Exercise instructions. Of the lines in the data below, write out exactly those from the one holding "Build Together: Interactive" through the one holding "- Help with account creation problems", both included.

•••

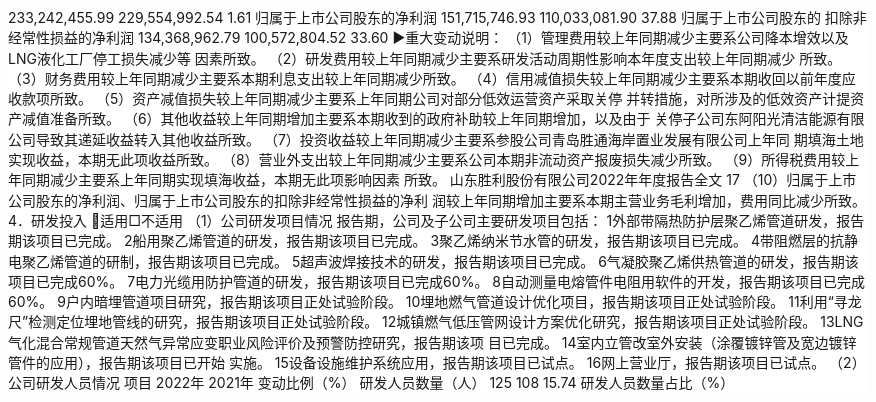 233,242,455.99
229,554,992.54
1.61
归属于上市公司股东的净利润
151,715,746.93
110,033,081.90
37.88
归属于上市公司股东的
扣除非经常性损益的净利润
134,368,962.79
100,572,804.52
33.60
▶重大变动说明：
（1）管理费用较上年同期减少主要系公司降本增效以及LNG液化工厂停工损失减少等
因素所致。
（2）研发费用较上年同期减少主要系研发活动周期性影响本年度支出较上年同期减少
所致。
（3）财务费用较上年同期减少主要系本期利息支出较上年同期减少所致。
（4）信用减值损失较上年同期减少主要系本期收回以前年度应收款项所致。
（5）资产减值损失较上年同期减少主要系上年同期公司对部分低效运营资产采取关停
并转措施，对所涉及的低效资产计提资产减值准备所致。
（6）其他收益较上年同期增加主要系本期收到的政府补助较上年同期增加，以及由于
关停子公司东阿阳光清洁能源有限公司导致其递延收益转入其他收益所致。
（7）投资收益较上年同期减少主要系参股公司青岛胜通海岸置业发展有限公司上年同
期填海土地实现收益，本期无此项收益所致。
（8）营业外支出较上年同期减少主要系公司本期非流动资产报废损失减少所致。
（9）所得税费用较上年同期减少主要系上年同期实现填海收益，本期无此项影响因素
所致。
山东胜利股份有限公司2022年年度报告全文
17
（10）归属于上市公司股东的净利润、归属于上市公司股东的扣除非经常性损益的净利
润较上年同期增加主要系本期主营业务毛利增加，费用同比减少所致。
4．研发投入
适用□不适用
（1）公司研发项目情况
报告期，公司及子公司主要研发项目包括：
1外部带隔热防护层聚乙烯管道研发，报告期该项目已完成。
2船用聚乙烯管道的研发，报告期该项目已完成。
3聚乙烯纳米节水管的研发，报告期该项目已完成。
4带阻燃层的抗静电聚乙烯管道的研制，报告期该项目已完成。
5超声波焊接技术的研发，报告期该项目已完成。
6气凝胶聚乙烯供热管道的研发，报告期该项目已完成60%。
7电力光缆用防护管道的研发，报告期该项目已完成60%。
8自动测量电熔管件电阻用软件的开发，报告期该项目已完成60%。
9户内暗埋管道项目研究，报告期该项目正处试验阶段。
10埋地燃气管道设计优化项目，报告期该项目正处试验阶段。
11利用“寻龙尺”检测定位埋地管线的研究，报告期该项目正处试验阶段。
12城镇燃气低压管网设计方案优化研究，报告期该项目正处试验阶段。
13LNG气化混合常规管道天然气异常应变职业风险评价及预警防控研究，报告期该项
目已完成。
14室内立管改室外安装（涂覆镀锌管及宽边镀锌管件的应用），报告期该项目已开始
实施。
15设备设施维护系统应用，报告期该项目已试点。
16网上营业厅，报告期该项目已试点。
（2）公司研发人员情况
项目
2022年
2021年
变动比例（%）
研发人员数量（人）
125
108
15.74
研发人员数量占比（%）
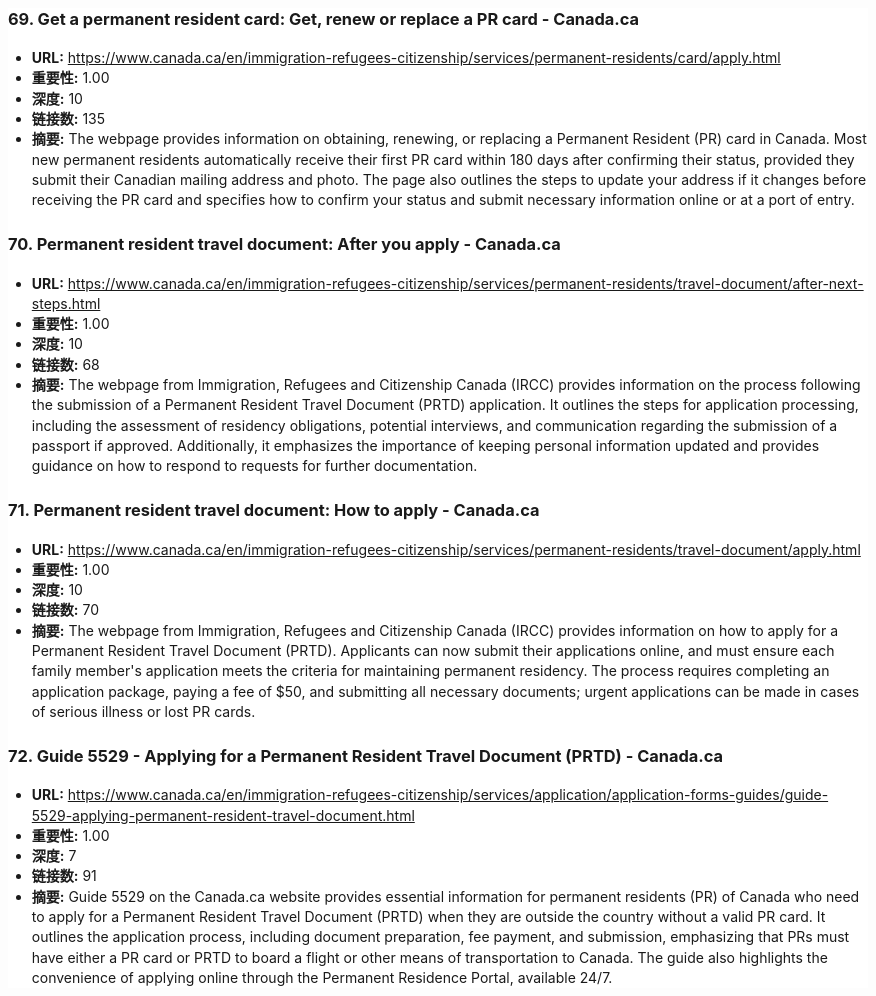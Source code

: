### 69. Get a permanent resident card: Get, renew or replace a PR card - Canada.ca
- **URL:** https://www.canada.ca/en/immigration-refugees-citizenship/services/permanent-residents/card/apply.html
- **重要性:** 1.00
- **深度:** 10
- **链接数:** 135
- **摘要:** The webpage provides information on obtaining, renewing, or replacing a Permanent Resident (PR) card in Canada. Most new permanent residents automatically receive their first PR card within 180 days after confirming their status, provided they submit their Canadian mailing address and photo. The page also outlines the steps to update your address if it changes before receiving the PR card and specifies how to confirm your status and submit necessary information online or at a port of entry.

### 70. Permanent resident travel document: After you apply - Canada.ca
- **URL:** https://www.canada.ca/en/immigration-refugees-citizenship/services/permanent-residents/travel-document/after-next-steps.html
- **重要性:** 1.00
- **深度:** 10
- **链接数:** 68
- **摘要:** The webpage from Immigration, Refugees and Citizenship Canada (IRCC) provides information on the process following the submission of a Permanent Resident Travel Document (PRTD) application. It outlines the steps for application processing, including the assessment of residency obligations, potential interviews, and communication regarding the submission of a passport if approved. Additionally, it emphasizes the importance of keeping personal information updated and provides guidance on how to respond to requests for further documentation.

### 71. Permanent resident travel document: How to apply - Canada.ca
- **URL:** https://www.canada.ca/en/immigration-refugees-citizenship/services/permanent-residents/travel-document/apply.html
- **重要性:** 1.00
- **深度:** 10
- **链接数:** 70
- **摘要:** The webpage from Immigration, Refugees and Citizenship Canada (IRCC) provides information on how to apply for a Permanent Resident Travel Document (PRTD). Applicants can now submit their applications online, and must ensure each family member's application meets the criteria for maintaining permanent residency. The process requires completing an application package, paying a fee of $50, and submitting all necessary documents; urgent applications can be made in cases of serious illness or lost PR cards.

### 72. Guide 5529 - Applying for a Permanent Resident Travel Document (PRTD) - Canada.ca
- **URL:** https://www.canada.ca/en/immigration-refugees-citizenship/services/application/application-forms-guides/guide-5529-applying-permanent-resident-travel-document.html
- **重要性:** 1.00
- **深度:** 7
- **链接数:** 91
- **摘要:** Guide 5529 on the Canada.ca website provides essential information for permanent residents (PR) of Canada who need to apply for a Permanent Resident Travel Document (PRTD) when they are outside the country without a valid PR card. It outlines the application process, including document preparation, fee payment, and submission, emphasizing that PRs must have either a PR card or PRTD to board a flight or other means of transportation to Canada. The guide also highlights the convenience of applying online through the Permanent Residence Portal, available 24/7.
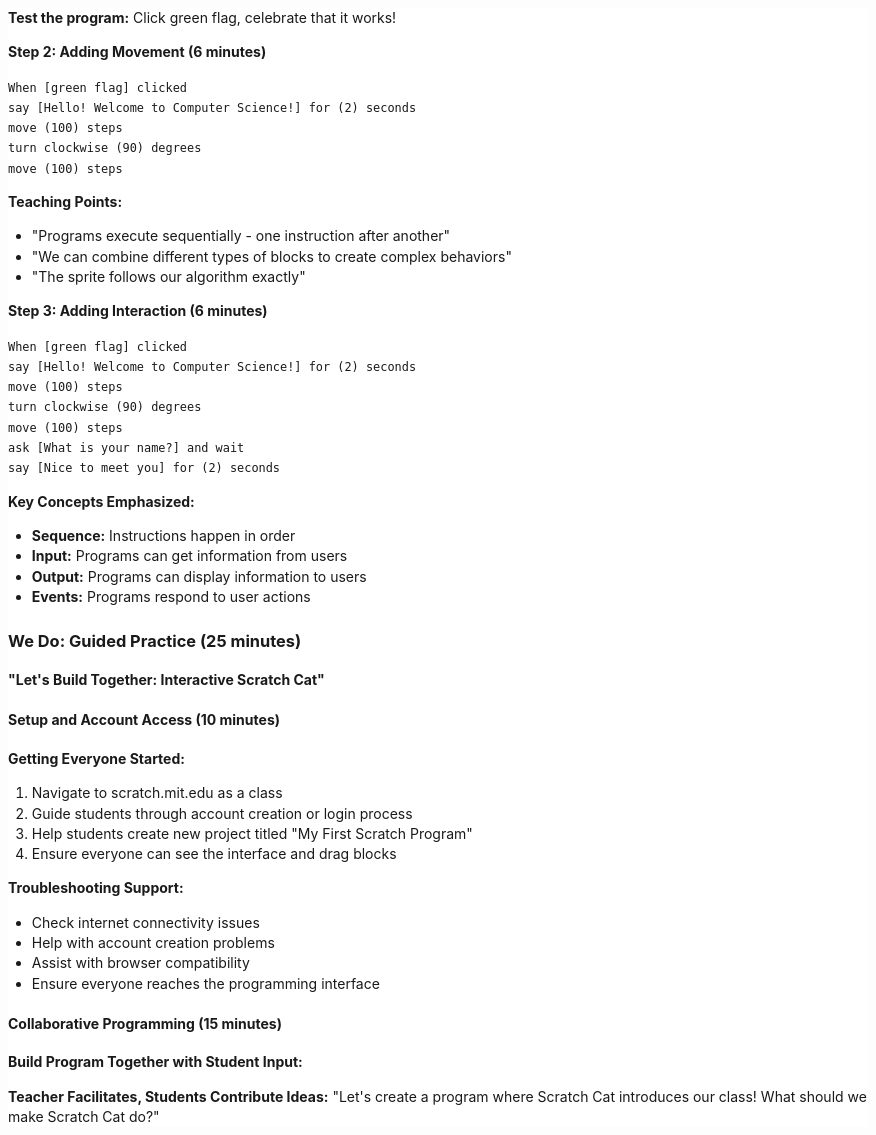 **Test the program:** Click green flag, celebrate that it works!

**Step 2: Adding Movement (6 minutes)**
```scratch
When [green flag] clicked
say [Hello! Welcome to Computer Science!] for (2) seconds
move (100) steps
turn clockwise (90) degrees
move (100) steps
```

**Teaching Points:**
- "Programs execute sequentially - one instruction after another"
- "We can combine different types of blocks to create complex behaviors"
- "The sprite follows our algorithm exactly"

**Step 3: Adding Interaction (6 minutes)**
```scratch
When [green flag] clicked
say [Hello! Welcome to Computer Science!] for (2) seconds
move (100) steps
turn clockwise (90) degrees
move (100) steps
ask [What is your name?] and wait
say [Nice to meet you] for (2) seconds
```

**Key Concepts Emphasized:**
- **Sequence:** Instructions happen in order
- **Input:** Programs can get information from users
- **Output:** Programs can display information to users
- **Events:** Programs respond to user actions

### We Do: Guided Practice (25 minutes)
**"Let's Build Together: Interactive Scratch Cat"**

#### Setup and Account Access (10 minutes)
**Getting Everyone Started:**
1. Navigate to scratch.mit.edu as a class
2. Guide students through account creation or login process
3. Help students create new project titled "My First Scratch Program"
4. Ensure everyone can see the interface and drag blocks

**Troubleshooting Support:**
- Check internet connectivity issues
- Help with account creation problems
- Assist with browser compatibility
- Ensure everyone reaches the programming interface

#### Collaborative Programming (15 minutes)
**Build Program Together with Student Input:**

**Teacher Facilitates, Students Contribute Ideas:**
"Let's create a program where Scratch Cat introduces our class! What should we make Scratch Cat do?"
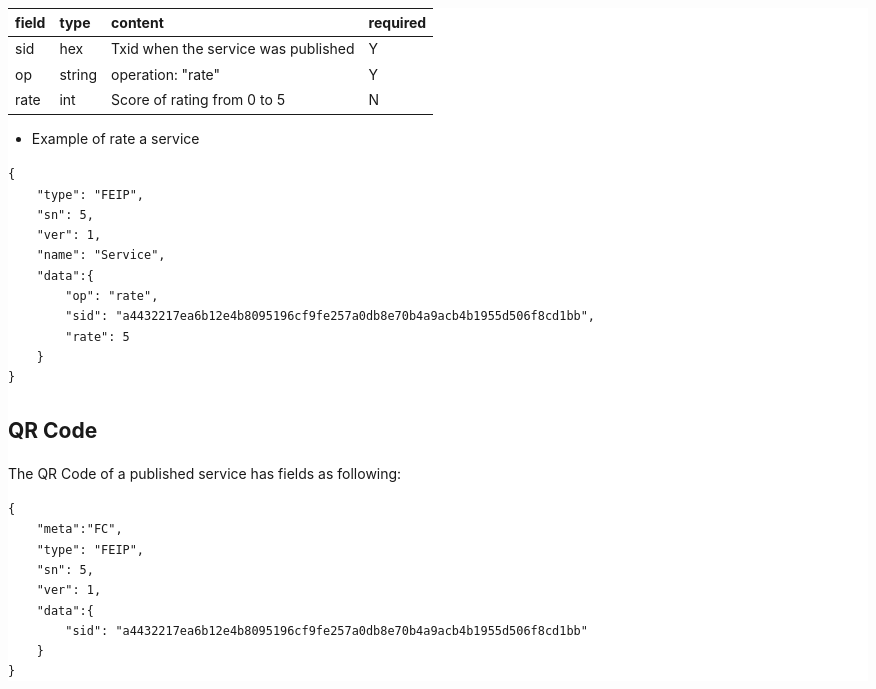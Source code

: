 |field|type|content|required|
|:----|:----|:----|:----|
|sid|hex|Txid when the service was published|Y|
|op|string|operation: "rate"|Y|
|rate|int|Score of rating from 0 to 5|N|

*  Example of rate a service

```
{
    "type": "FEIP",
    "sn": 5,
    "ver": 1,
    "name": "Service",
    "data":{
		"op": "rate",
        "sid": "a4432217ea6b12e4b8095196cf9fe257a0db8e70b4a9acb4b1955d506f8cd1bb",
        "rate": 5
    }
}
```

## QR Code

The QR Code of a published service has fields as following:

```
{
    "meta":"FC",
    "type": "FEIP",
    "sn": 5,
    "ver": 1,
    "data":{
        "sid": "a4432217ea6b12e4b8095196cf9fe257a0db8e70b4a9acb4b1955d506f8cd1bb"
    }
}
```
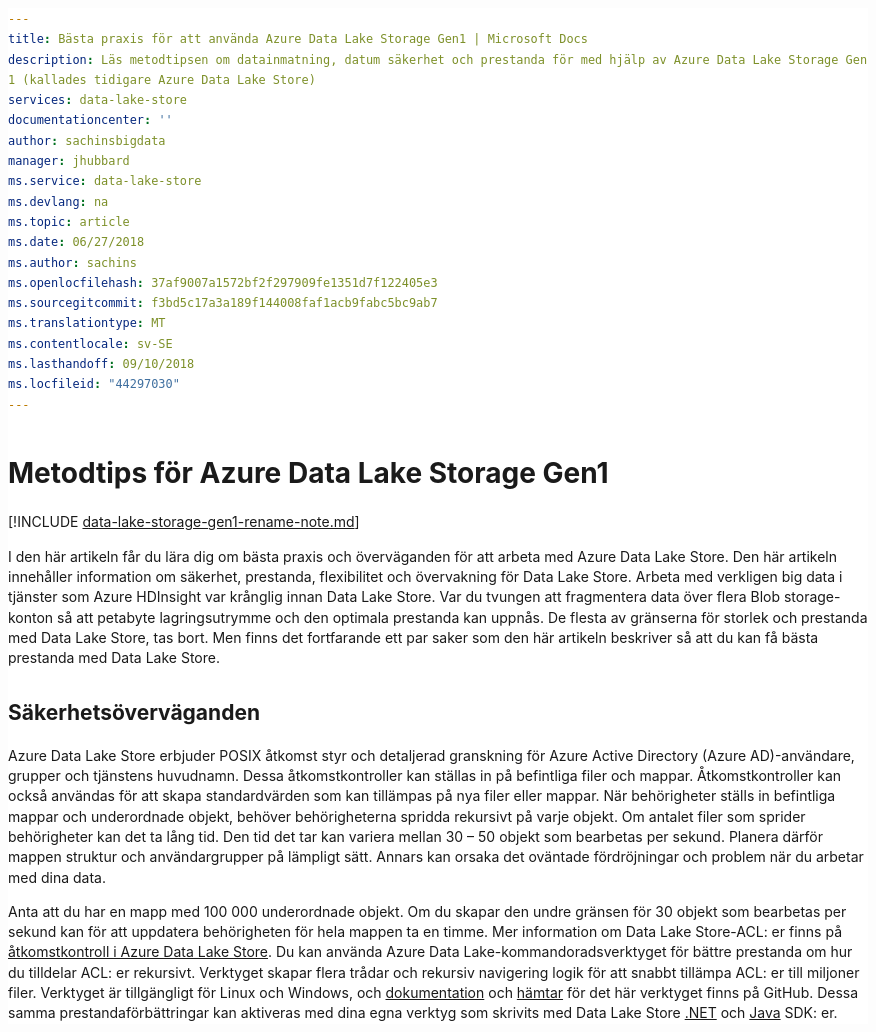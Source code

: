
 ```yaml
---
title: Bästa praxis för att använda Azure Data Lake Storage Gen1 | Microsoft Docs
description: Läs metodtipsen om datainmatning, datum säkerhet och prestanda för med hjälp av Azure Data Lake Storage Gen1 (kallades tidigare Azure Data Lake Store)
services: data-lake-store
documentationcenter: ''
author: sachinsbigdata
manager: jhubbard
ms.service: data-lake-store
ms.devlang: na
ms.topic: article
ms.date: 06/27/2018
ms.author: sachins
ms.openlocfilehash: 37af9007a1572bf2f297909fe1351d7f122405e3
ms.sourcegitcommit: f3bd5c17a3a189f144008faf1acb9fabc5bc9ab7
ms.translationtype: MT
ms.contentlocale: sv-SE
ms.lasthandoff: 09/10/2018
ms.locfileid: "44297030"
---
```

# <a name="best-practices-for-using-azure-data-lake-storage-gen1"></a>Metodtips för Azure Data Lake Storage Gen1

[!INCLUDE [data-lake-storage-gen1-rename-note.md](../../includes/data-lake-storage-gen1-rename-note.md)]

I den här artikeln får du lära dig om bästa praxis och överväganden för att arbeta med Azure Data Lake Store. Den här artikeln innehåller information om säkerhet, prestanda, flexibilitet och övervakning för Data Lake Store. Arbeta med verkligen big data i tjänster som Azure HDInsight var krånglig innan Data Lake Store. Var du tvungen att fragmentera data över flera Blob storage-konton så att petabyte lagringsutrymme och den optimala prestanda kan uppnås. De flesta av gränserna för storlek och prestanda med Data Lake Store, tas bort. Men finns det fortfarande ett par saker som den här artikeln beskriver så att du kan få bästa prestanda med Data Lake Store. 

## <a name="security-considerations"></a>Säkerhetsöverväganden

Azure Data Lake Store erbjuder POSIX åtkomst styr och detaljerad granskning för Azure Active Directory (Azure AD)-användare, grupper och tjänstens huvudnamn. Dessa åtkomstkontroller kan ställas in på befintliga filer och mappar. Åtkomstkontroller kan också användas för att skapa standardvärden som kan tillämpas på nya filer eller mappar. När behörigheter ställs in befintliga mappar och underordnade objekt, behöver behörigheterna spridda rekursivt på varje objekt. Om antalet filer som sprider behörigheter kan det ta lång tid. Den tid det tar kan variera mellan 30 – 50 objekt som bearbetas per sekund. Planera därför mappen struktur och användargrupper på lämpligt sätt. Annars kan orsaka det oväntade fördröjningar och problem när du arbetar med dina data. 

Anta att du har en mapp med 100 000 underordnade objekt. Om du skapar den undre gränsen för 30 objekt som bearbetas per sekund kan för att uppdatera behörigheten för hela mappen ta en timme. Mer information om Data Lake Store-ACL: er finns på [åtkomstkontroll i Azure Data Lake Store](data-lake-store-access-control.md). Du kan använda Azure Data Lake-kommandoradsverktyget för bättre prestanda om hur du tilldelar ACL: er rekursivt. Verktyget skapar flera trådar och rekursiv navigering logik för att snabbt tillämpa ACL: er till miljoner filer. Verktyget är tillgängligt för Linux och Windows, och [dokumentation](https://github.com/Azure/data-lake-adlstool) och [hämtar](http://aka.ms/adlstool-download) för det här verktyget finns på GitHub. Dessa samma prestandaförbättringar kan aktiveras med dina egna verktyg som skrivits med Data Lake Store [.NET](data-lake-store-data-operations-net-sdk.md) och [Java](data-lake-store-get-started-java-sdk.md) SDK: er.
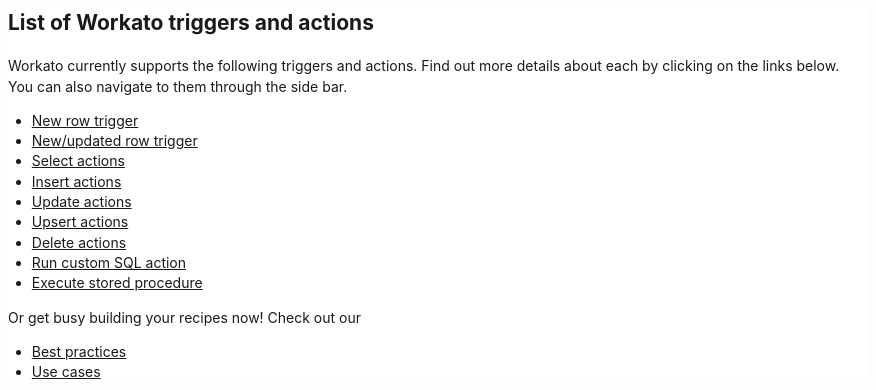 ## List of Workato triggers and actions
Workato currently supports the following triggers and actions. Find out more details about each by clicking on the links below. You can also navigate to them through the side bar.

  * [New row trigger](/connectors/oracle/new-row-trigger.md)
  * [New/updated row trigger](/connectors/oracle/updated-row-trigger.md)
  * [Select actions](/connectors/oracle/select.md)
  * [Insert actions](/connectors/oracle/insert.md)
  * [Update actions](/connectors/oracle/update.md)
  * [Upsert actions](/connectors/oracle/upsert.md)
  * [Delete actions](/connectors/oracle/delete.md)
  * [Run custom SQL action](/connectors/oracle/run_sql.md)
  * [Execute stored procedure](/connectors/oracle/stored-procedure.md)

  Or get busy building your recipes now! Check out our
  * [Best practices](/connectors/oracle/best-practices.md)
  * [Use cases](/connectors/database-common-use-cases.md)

•••

Solution to this exercise.
**"Let's Build Together: Interactive Scratch Cat"**

#### Setup and Account Access (10 minutes)
**Getting Everyone Started:**
1. Navigate to scratch.mit.edu as a class
2. Guide students through account creation or login process
3. Help students create new project titled "My First Scratch Program"
4. Ensure everyone can see the interface and drag blocks

**Troubleshooting Support:**
- Check internet connectivity issues
- Help with account creation problems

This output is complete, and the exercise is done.